Excited to see an unexpected set of plans in the mail, I ignored the accompanying cover letter and took a quick look. The plans showed a nearly round addition to an elegant 1888 Victorian that would enclose a new window-filled dining area. They also called for a gut and remodel of the kitchen and adjoining bath downstairs, and a new master bathroom upstairs.
After reading the accompanying project documents more carefully, I realized that there were a lot of details that would make bidding difficult — but my main concern was the dining room. Could we build it without losing our shirts in the process? Eager to get this interesting project, my partner and lead carpenter Danny DoCouto pointed out that the room was essentially a regular 16-sided polygon. While the angles would slow us down a little, the actual construction — he assured me — wouldn’t be all that different from the more typical rectangular additions we usually build.
Normally we would build the foundation on a project like this. But the adjoining part of the old house had so many problems — including undersized girders and rotten joists and posts — that needed to be addressed during the renovation, we decided to sub out the new foundation. That way we could repair the existing structure while the masonry work was being done and be on site to oversee the layout of the foundation.
The total width of the addition measured 15 feet from sill to sill, with the polygon overlapping the existing house at the sill plate by 6 inches. This put the center point of the addition 7 feet away from the outside edge of the existing sill, and the outer edge of the new polygon foundation 14 feet 6 inches away.
Dividing the 360 degrees of a circle by the number of sides in a regular polygon gives you the apex angle (here, 22.5 degrees) of the isosceles triangles that can be drawn around the center. Bisecting this angle gives a right triangle that can be used to solve for the lengths of the sides (x) with either a Construction Master calculator or trig function (for example, tan 11.25 = opposite/adjacent). The answer? x = 2 feet 11 13/16 inches.
A 16-sided polygon can be divided into 16 equal isosceles triangles, each with a central angle of 22.5 degrees (360 divided by 16). Using this angle and the 7-foot 6-inch distance from the center of the addition to the midpoint of each side, we calculated the length of the sides.
Before digging the hole, we opened up the side of the house to benchmark the height of the existing foundation and floor framing and to locate the center of the new 10-foot 6-inch opening that would connect the house to the addition. With those dimensions for reference, we outlined the rough perimeter of the foundation with spray paint, then used a rented mini-excavator to dig a hole that would put the bottom of the 12-inch-thick footing more than 36 inches below grade — below frost depth for our part of New Jersey.
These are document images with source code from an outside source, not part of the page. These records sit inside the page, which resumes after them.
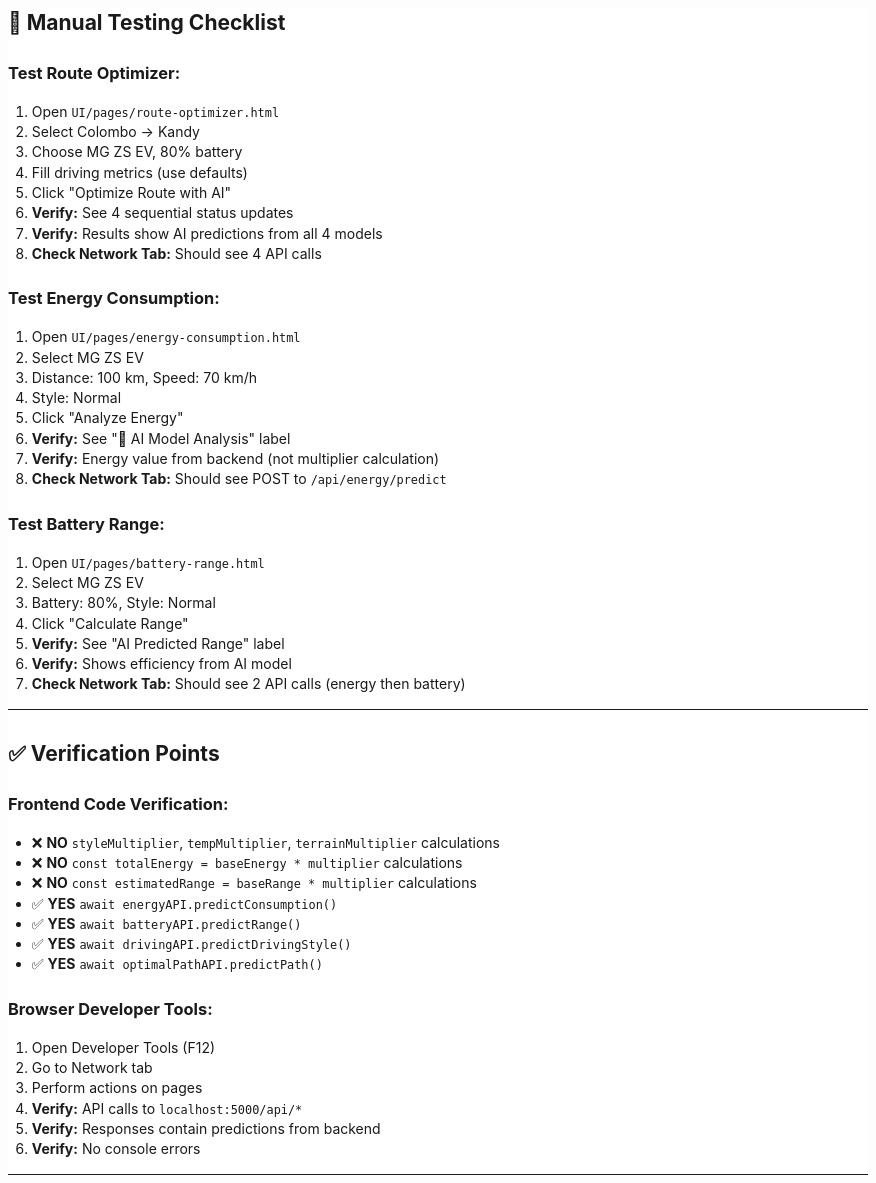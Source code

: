 ## 🧪 Manual Testing Checklist

### Test Route Optimizer:
1. Open `UI/pages/route-optimizer.html`
2. Select Colombo → Kandy
3. Choose MG ZS EV, 80% battery
4. Fill driving metrics (use defaults)
5. Click "Optimize Route with AI"
6. **Verify:** See 4 sequential status updates
7. **Verify:** Results show AI predictions from all 4 models
8. **Check Network Tab:** Should see 4 API calls

### Test Energy Consumption:
1. Open `UI/pages/energy-consumption.html`
2. Select MG ZS EV
3. Distance: 100 km, Speed: 70 km/h
4. Style: Normal
5. Click "Analyze Energy"
6. **Verify:** See "🤖 AI Model Analysis" label
7. **Verify:** Energy value from backend (not multiplier calculation)
8. **Check Network Tab:** Should see POST to `/api/energy/predict`

### Test Battery Range:
1. Open `UI/pages/battery-range.html`
2. Select MG ZS EV
3. Battery: 80%, Style: Normal
4. Click "Calculate Range"
5. **Verify:** See "AI Predicted Range" label
6. **Verify:** Shows efficiency from AI model
7. **Check Network Tab:** Should see 2 API calls (energy then battery)

---

## ✅ Verification Points

### Frontend Code Verification:
- ❌ **NO** `styleMultiplier`, `tempMultiplier`, `terrainMultiplier` calculations
- ❌ **NO** `const totalEnergy = baseEnergy * multiplier` calculations  
- ❌ **NO** `const estimatedRange = baseRange * multiplier` calculations
- ✅ **YES** `await energyAPI.predictConsumption()`
- ✅ **YES** `await batteryAPI.predictRange()`
- ✅ **YES** `await drivingAPI.predictDrivingStyle()`
- ✅ **YES** `await optimalPathAPI.predictPath()`

### Browser Developer Tools:
1. Open Developer Tools (F12)
2. Go to Network tab
3. Perform actions on pages
4. **Verify:** API calls to `localhost:5000/api/*`
5. **Verify:** Responses contain predictions from backend
6. **Verify:** No console errors

---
Trench footing. I suggested that, instead of building the angled footing form shown on the plans, the masons pour a much simpler 2-foot-wide circular trench footing — a change I ran by the building inspector. From the center of the opening, we strung a perpendicular line off the house, then measured 7 feet out from the sill and drove a form pin into the ground directly underneath this point. From that center pin, we swung 6-foot and 8-foot arcs representing the inside and outside of the footing trench.
The addition’s block foundation was built on a circular trench footing, laid out from the center point of the 16-sided polygon.
The 12-inch-deep by 2-foot-wide footing was dug by hand in the bottom of the excavation and reinforced with rebar.
Because the 16-sided room isn’t freestanding, the footing layout had to deviate from its circular shape as it approached the house, creating more of a horseshoe shape. The masonry crew hand-dug the 12-inch-deep footing trench, laid up the rebar on chairs, and poured the footing.
To lay out the block wall, we made a plywood template designed to pivot on the center pin and used it to mark the sides of the wall on top of the footings. Starting at the outermost wall segment, we moved the template left and then right, marking 11 segments on the footing. We turned the next wall section on each side to intersect the house at 90 degrees, as indicated in the illustration.
To lay out the foundation, the author cut a plywood template based on the dimensions of one of the isosceles triangles that make up the 16-sided polygon. The template registers against the form pin at the center of the addition; the end of the template represents each 2-foot 11 13/16-inch side of the polygon.
Block foundation. Because of all the angles, it made more sense to stack the block than to use a running course. To strengthen the wall, the mason used Durawall galvanized mesh to overlap each joint and poured the cores, adding vertical rebar on each side of the angles. To help the mason check his work while laying up blocks, Danny mocked up a sill out of a pair of 2x4s cut at 11.25 degrees and joined together.
The stacked blockwork was reinforced with galvanized wire mesh on each course. A mock 2x4 sill cut to the exact angle and dimensions of two wall sections helped the masons get the corners right as they laid up block.
While virtually every other block needed to be cut to fit, the foundation was only five courses high, so it didn’t take long to build. Once the masons finished parging and dampproofing, they laid a vapor barrier and reinforcing mesh on the inside and poured a 4-inch-thick rat slab. Before backfilling, we also installed a 4-inch-diameter perforated footing drain protected by a fabric sock.